柳原和子さんの訃報

朝刊に知っている人の訃報があった。
《「がん患者学」などの著作があるノンフィクション作家柳原和子(やなぎはら・かずこ)さんが2日、都内の病院の緩和ケア病棟で、卵管がんのために死去した。57歳だった。葬儀は近親者だけで行った。
 タイ・カンボジア国境の難民キャンプでのボランティア経験をもとに86年に執筆した「カンボジアの24色のクレヨン」でデビュー。94年には世界40カ国で暮らす日本人204人に取材した「『在外』日本人」を発表した。
 97年にがんを患ったことをきっかけに治療の現場を取材し、長期生存患者へのインタビューや医師らとの対談をまとめた「がん患者学」を00年に出した。患者の視点から現代医療を批判した内容は反響を呼び、患者運動が広がるきっかけや指針の一つにもなった。

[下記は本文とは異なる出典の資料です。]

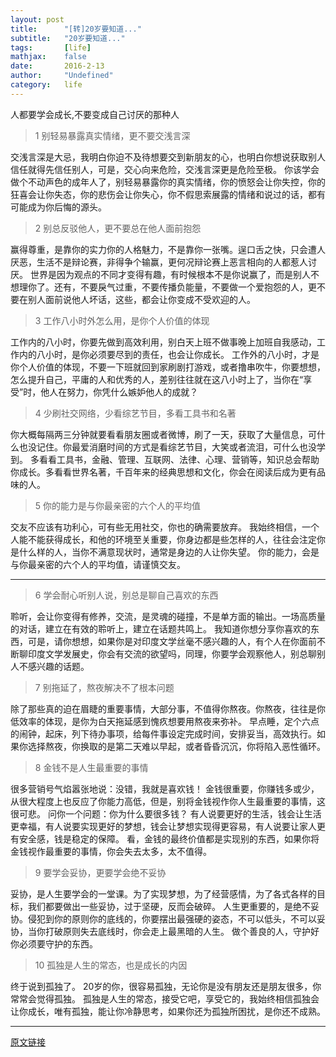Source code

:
 ```yaml
---
layout: post
title:      "[转]20岁要知道..."
subtitle:   "20岁要知道..."
tags:       [life]
mathjax:    false
date:       2016-2-13
author:     "Undefined"
category:   life
---
```


人都要学会成长,不要变成自己讨厌的那种人

   
> 1 别轻易暴露真实情绪，更不要交浅言深

交浅言深是大忌，我明白你迫不及待想要交到新朋友的心，也明白你想说获取别人信任就得先信任别人，可是，交心向来危险，交浅言深更是危险至极。
你该学会做个不动声色的成年人了，别轻易暴露你的真实情绪，你的愤怒会让你失控，你的狂喜会让你失态，你的悲伤会让你失心，你不假思索展露的情绪和说过的话，都有可能成为你后悔的源头。


> 2 别总反驳他人，更不要总在他人面前抱怨

赢得尊重，是靠你的实力你的人格魅力，不是靠你一张嘴。逞口舌之快，只会遭人厌恶，生活不是辩论赛，非得争个输赢，更何况辩论赛上恶言相向的人都惹人讨厌。
世界是因为观点的不同才变得有趣，有时候根本不是你说赢了，而是别人不想理你了。还有，不要戾气过重，不要传播负能量，不要做一个爱抱怨的人，更不要在别人面前说他人坏话，这些，都会让你变成不受欢迎的人。


> 3 工作八小时外怎么用，是你个人价值的体现

工作内的八小时，你要先做到高效利用，别白天上班不做事晚上加班自我感动，工作内的八小时，是你必须要尽到的责任，也会让你成长。
工作外的八小时，才是你个人价值的体现，不要一下班就回到家刷剧打游戏，或者撸串吹牛，你要想想，怎么提升自己，平庸的人和优秀的人，差别往往就在这八小时上了，当你在“享受”时，他人在努力，你凭什么嫉妒他人的成就？


> 4 少刷社交网络，少看综艺节目，多看工具书和名著

你大概每隔两三分钟就要看看朋友圈或者微博，刷了一天，获取了大量信息，可什么也没记住。你最爱消磨时间的方式是看综艺节目，大笑或者流泪，可什么也没学到。
多看看工具书，金融、管理、互联网、法律、心理、营销等，知识总会帮助你成长。多看看世界名著，千百年来的经典思想和文化，你会在阅读后成为更有品味的人。

> 5 你的能力是与你最亲密的六个人的平均值

交友不应该有功利心，可有些无用社交，你也的确需要放弃。
我始终相信，一个人能不能获得成长，和他的环境至关重要，你身边都是些怎样的人，往往会注定你是什么样的人，当你不满意现状时，通常是身边的人让你失望。
你的能力，会是与你最亲密的六个人的平均值，请谨慎交友。

---

> 6 学会耐心听别人说，别总是聊自己喜欢的东西

聆听，会让你变得有修养，交流，是灵魂的碰撞，不是单方面的输出。一场高质量的对话，建立在有效的聆听上，建立在话题共鸣上。
我知道你想分享你喜欢的东西，可是，请你想想，如果你是对印度文学丝毫不感兴趣的人，有个人在你面前不断聊印度文学发展史，你会有交流的欲望吗，同理，你要学会观察他人，别总聊别人不感兴趣的话题。


> 7 别拖延了，熬夜解决不了根本问题

除了那些真的迫在眉睫的重要事情，大部分事，不值得你熬夜。你熬夜，往往是你低效率的体现，是你为白天拖延感到愧疚想要用熬夜来弥补。
早点睡，定个六点的闹钟，起床，列下待办事项，给每件事设定完成时间，安排妥当，高效执行。如果你选择熬夜，你换取的是第二天难以早起，或者昏昏沉沉，你将陷入恶性循环。


> 8 金钱不是人生最重要的事情

很多营销号气焰嚣张地说：没错，我就是喜欢钱！
金钱很重要，你赚钱多或少，从很大程度上也反应了你能力高低，但是，别将金钱视作你人生最重要的事情，这很可悲。
问你一个问题：你为什么要很多钱？
有人说要更好的生活，钱会让生活更幸福，有人说要实现更好的梦想，钱会让梦想实现得更容易，有人说要让家人更有安全感，钱是稳定的保障。
看，金钱的最终价值都是实现别的东西，如果你将金钱视作最重要的事情，你会失去太多，太不值得。


> 9 要学会妥协，更要学会绝不妥协

妥协，是人生要学会的一堂课。为了实现梦想，为了经营感情，为了各式各样的目标，我们都要做出一些妥协，过于坚硬，反而会破碎。
人生更重要的，是绝不妥协。侵犯到你的原则你的底线的，你要摆出最强硬的姿态，不可以低头，不可以妥协，当你打破原则失去底线时，你会走上最黑暗的人生。
做个善良的人，守护好你必须要守护的东西。


> 10 孤独是人生的常态，也是成长的内因

终于说到孤独了。
20岁的你，很容易孤独，无论你是没有朋友还是朋友很多，你常常会觉得孤独。
孤独是人生的常态，接受它吧，享受它的，我始终相信孤独会让你成长，唯有孤独，能让你冷静思考，如果你还为孤独所困扰，是你还不成熟。

---

[原文链接](https://zhuanlan.zhihu.com/p/24328045)



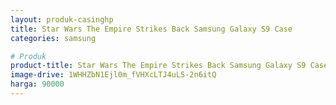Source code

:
 ```yaml
---
layout: produk-casinghp
title: Star Wars The Empire Strikes Back Samsung Galaxy S9 Case
categories: samsung

# Produk
product-title: Star Wars The Empire Strikes Back Samsung Galaxy S9 Case
image-drive: 1WHHZbN1Ejl0m_fVHXcLTJ4uLS-2n6itQ
harga: 90000
---
```

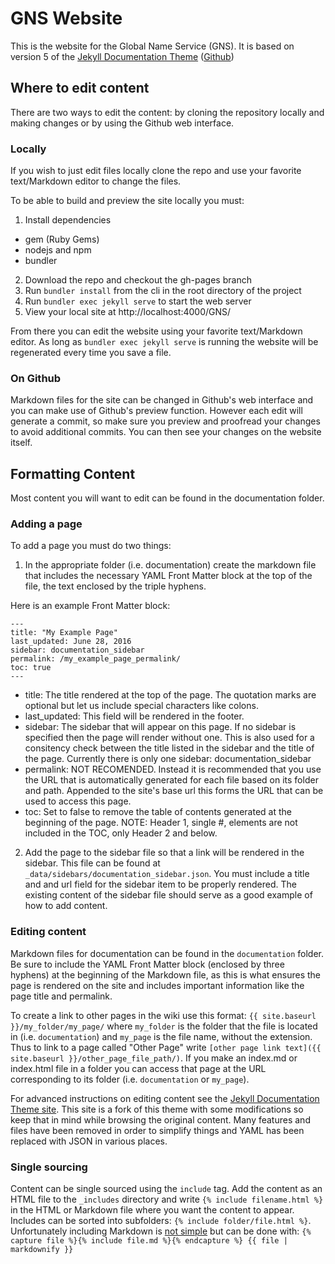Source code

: # GNS Website

This is the website for the Global Name Service (GNS). It is based on version 5 of the [Jekyll Documentation Theme](http://idratherbewriting.com/documentation-theme-jekyll/) ([Github](https://github.com/tomjohnson1492/documentation-theme-jekyll))

## Where to edit content
There are two ways to edit the content: by cloning the repository locally and making changes or by using the Github web interface.

### Locally

If you wish to just edit files locally clone the repo and use your favorite text/Markdown editor to change the files.

To be able to build and preview the site locally you must:

1. Install dependencies
  * gem (Ruby Gems)
  * nodejs and npm
  * bundler
2. Download the repo and checkout the gh-pages branch
3. Run `bundler install` from the cli in the root directory of the project
4. Run `bundler exec jekyll serve` to start the web server
5. View your local site at http://localhost:4000/GNS/

From there you can edit the website using your favorite text/Markdown editor. As long as `bundler exec jekyll serve` is running the website will be regenerated every time you save a file.

### On Github
Markdown files for the site can be changed in Github's web interface and you can make use of Github's preview function. However each edit will generate a commit, so make sure you preview and proofread your changes to avoid additional commits. You can then see your changes on the website itself.

## Formatting Content

Most content you will want to edit can be found in the documentation folder.

### Adding a page
To add a page you must do two things:

1. In the appropriate folder (i.e. documentation) create the markdown file that includes the necessary YAML Front Matter block at the top of the file, the text enclosed by the triple hyphens.

  Here is an example Front Matter block:
  ```
  ---
  title: "My Example Page"
  last_updated: June 28, 2016
  sidebar: documentation_sidebar
  permalink: /my_example_page_permalink/
  toc: true
  ---
  ```
  * title: The title rendered at the top of the page. The quotation marks are optional but let us include special characters like colons.
  * last_updated: This field will be rendered in the footer.
  * sidebar: The sidebar that will appear on this page. If no sidebar is specified then the page will render without one. This is also used for a consitency check between the title listed in the sidebar and the title of the page. Currently there is only one sidebar: documentation_sidebar
  * permalink: NOT RECOMENDED. Instead it is recommended that you use the URL that is automatically generated for each file based on its folder and path. Appended to the site's base url this forms the URL that can be used to access this page. 
  * toc: Set to false to remove the table of contents generated at the beginning of the page. NOTE: Header 1, single #, elements are not included in the TOC, only Header 2 and below.
2. Add the page to the sidebar file so that a link will be rendered in the sidebar. This file can be found at `_data/sidebars/documentation_sidebar.json`. You must include a title and and url field for the sidebar item to be properly rendered. The existing content of the sidebar file should serve as a good example of how to add content.

### Editing content
Markdown files for documentation can be found in the `documentation` folder. Be sure to include the YAML Front Matter block (enclosed by three hyphens) at the beginning of the Markdown file, as this is what ensures the page is rendered on the site and includes important information like the page title and permalink.

To create a link to other pages in the wiki use this format: `{{ site.baseurl }}/my_folder/my_page/` where `my_folder` is the folder that the file is located in (i.e. `documentation`) and `my_page` is the file name, without the extension. Thus to link to a page called "Other Page" write `[other page link text]({{ site.baseurl }}/other_page_file_path/)`. If you make an index.md or index.html file in a folder you can access that page at the URL corresponding to its folder (i.e. `documentation` or `my_page`).

For advanced instructions on editing content see the [Jekyll Documentation Theme site](http://idratherbewriting.com/documentation-theme-jekyll/). This site is a fork of this theme with some modifications so keep that in mind while browsing the original content. Many features and files have been removed in order to simplify things and YAML has been replaced with JSON in various places.

### Single sourcing
Content can be single sourced using the `include` tag. Add the content as an HTML file to the `_includes` directory and write `{% include filename.html %}` in the HTML or Markdown file where you want the content to appear. Includes can be sorted into subfolders: `{% include folder/file.html %}`. Unfortunately including Markdown is [not simple](https://stackoverflow.com/questions/7226076/in-jekyll-is-there-a-concise-way-to-render-a-markdown-partial) but can be done with: `{% capture file %}{% include file.md %}{% endcapture %}
{{ file | markdownify }}`
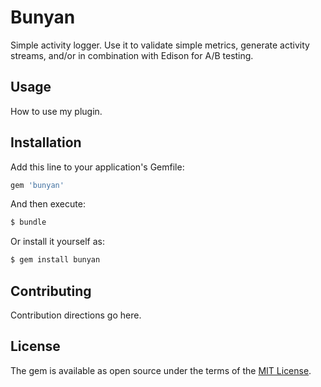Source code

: # Bunyan
Simple activity logger. Use it to validate simple metrics, generate activity streams, and/or in combination with Edison for A/B testing.

## Usage
How to use my plugin.

## Installation
Add this line to your application's Gemfile:

```ruby
gem 'bunyan'
```

And then execute:
```bash
$ bundle
```

Or install it yourself as:
```bash
$ gem install bunyan
```

## Contributing
Contribution directions go here.

## License
The gem is available as open source under the terms of the [MIT License](http://opensource.org/licenses/MIT).
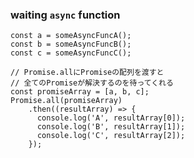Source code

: <!-- META
{"title":"PromiseによるJavaScript非同期処理レシピ集","link":"https://sbfl.net/blog/2019/11/04/promise-cookbook/","media":"netpage","tags":["javascript","async","promose"],"short":{"en":"totally how to use promise","ja":"promiseの使い方総説"},"importance":4,"hasPage":true,"createdAt":1716445032.427,"updatedAt":1716445032.427}
META -->

### waiting `async` function
```
const a = someAsyncFuncA();
const b = someAsyncFuncB();
const c = someAsyncFuncC();

// Promise.allにPromiseの配列を渡すと
// 全てのPromiseが解決するのを待ってくれる
const promiseArray = [a, b, c];
Promise.all(promiseArray)
    .then((resultArray) => {
      console.log('A', resultArray[0]);
      console.log('B', resultArray[1]);
      console.log('C', resultArray[2]);
    });
```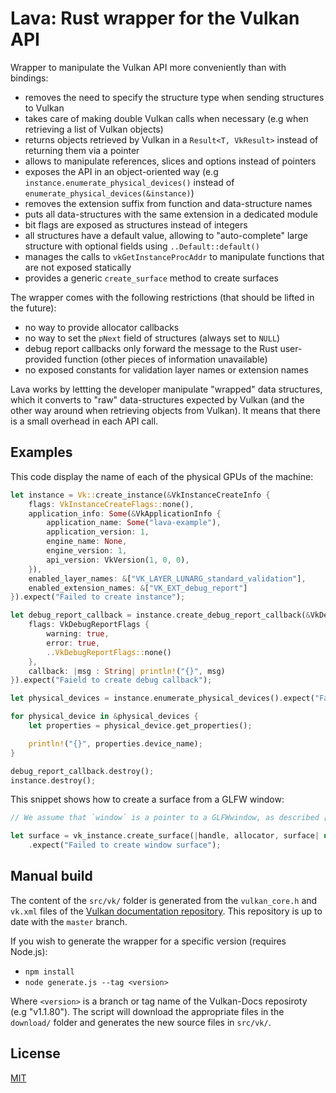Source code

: # Lava: Rust wrapper for the Vulkan API

Wrapper to manipulate the Vulkan API more conveniently than with bindings:

- removes the need to specify the structure type when sending structures to Vulkan
- takes care of making double Vulkan calls when necessary (e.g when retrieving a list of Vulkan objects)
- returns objects retrieved by Vulkan in a `Result<T, VkResult>` instead of returning them via a pointer
- allows to manipulate references, slices and options instead of pointers
- exposes the API in an object-oriented way (e.g `instance.enumerate_physical_devices()` instead of `enumerate_physical_devices(&instance)`)
- removes the extension suffix from function and data-structure names
- puts all data-structures with the same extension in a dedicated module
- bit flags are exposed as structures instead of integers
- all structures have a default value, allowing to "auto-complete" large structure with optional fields using `..Default::default()`
- manages the calls to `vkGetInstanceProcAddr` to manipulate functions that are not exposed statically
- provides a generic `create_surface` method to create surfaces

The wrapper comes with the following restrictions (that should be lifted in the future):

- no way to provide allocator callbacks
- no way to set the `pNext` field of structures (always set to `NULL`)
- debug report callbacks only forward the message to the Rust user-provided function (other pieces of information unavailable)
- no exposed constants for validation layer names or extension names

Lava works by lettting the developer manipulate "wrapped" data structures, which it converts to "raw" data-structures
expected by Vulkan (and the other way around when retrieving objects from Vulkan).
It means that there is a small overhead in each API call.

## Examples

This code display the name of each of the physical GPUs of the machine:

```rust
let instance = Vk::create_instance(&VkInstanceCreateInfo {
    flags: VkInstanceCreateFlags::none(),
    application_info: Some(&VkApplicationInfo {
        application_name: Some("lava-example"),
        application_version: 1,
        engine_name: None,
        engine_version: 1,
        api_version: VkVersion(1, 0, 0),
    }),
    enabled_layer_names: &["VK_LAYER_LUNARG_standard_validation"],
    enabled_extension_names: &["VK_EXT_debug_report"]
}).expect("Failed to create instance");

let debug_report_callback = instance.create_debug_report_callback(&VkDebugReportCallbackCreateInfo {
    flags: VkDebugReportFlags {
        warning: true,
        error: true,
        ..VkDebugReportFlags::none()
    },
    callback: |msg : String| println!("{}", msg)
}).expect("Faield to create debug callback");

let physical_devices = instance.enumerate_physical_devices().expect("Failed to retrieve physical devices");

for physical_device in &physical_devices {
    let properties = physical_device.get_properties();

    println!("{}", properties.device_name);
}

debug_report_callback.destroy();
instance.destroy();
```

This snippet shows how to create a surface from a GLFW window:

```rust
// We assume that `window` is a pointer to a GLFWwindow, as described [here](http://www.glfw.org/docs/latest/group__vulkan.html#ga1a24536bec3f80b08ead18e28e6ae965)

let surface = vk_instance.create_surface(|handle, allocator, surface| unsafe { glfwCreateWindowSurface(handle, self._window, allocator, surface) })
    .expect("Failed to create window surface");
```

## Manual build

The content of the `src/vk/` folder is generated from the `vulkan_core.h` and `vk.xml` files of the
[Vulkan documentation repository](https://github.com/KhronosGroup/Vulkan-Docs).
This repository is up to date with the `master` branch.

If you wish to generate the wrapper for a specific version (requires Node.js):

- `npm install`
- `node generate.js --tag <version>`

Where `<version>` is a branch or tag name of the Vulkan-Docs reposiroty (e.g "v1.1.80").
The script will download the appropriate files in the `download/` folder and generates the
new source files in `src/vk/`.

## License

[MIT](https://opensource.org/licenses/MIT)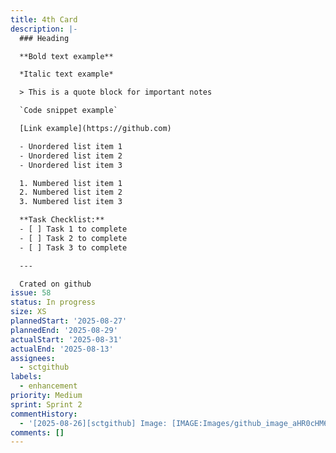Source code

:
 ```yaml
---
title: 4th Card
description: |-
  ### Heading

  **Bold text example**

  *Italic text example*

  > This is a quote block for important notes

  `Code snippet example`

  [Link example](https://github.com)

  - Unordered list item 1
  - Unordered list item 2
  - Unordered list item 3

  1. Numbered list item 1
  2. Numbered list item 2
  3. Numbered list item 3

  **Task Checklist:**
  - [ ] Task 1 to complete
  - [ ] Task 2 to complete
  - [ ] Task 3 to complete

  ---

  Crated on github
issue: 58
status: In progress
size: XS
plannedStart: '2025-08-27'
plannedEnd: '2025-08-29'
actualStart: '2025-08-31'
actualEnd: '2025-08-13'
assignees:
  - sctgithub
labels:
  - enhancement
priority: Medium
sprint: Sprint 2
commentHistory:
  - '[2025-08-26][sctgithub] Image: [IMAGE:Images/github_image_aHR0cHM6.png]'
comments: []
---
```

 03年にがんが再発した後も、闘病記「百万回の永訣(えいけつ)」などの執筆や、がん治療についてのテレビ出演を続けていた。》(朝日新聞
 柳原さんがリポーターになってタイ・カンボジア国境を取材する番組でご一緒したことがある。「カンボジアの24色のクレヨン」を出版した直後だったと思う。当時、彼女はちょうど「売り出し」中で名前が知られ始めていた。肩に力が入っていたのかもしれない。かなり我の強い人だなと感じた。現場で私とはかなりぶつかった。私も彼女に邪険にした。
 取材では、森の中を歩いてまさに国境となっている小さな川にでた。その川をじゃぶじゃぶ渡って向こう岸に出たら、そこはポルポト派の村で兵士に追い返された覚えがある。取材自体はスリリングだったが、柳原さんとは今後、仕事をしたくないと思って別れた。
 その後、柳原さんはがんになって、新しい分野を切り拓いた。2〜3年前、テレビで彼女を見ると、気の強そうな感じは残っているものの、昔より随分穏やかな表情になっていた。縁があれば、一度どこかで会ってみたいなと思った。私も昔よりは「柔和」になっているので、「あの時はこっちも突っ張っていました。意地悪してごめんなさい」と謝れば、笑い合えたかもしれない。彼女が亡くなってそれもかなわなくなった。
 死ぬときに思い残すことのないように。これは誰しも願うことだ。「思い残す」ことがらには大きく三つあるという。人と仕事(活動)と自然だ。そのうち「人」の要素はかなり大きい。
もっとあの人に優しくするんだった。親孝行できなかった。あんなに侮辱しなければよかった。大事な話をするチャンスを逸してしまった。一度でいいから謝りたかった・・・
残りの人生が少なくなり、思い残すことのないよう生きたいという思いがつのってくる。